Data records:
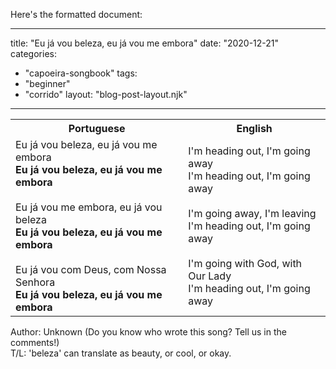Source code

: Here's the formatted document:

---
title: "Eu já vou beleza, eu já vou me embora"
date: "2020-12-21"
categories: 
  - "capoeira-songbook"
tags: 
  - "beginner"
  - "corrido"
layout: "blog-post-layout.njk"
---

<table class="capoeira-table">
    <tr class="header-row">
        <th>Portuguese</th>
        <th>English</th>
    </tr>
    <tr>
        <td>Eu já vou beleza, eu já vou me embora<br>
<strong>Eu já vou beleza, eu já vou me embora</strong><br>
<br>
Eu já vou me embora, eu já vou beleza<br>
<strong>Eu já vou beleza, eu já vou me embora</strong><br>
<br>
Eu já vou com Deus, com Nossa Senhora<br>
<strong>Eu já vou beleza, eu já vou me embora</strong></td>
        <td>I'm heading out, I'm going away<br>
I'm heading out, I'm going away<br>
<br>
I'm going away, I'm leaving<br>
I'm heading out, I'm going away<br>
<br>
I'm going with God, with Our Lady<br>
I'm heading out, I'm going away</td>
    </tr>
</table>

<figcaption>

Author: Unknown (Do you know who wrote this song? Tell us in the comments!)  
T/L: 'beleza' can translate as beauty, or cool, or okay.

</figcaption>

---

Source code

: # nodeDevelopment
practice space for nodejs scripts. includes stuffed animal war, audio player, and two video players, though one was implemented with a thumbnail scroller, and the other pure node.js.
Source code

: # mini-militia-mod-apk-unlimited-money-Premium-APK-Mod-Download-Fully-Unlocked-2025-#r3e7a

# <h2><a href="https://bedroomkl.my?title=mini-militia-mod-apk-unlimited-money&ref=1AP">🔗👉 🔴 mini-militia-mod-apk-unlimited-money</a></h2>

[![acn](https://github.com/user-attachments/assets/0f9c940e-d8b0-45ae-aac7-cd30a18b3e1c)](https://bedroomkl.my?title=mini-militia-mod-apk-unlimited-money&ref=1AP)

_TASK_: Read the entries above and find each line holding the word "beleza". Copy it out.

_RESPONSE TO THIS TASK_:
title: "Eu já vou beleza, eu já vou me embora"
        <td>Eu já vou beleza, eu já vou me embora<br>
<strong>Eu já vou beleza, eu já vou me embora</strong><br>
Eu já vou me embora, eu já vou beleza<br>
<strong>Eu já vou beleza, eu já vou me embora</strong><br>
<strong>Eu já vou beleza, eu já vou me embora</strong></td>
T/L: 'beleza' can translate as beauty, or cool, or okay.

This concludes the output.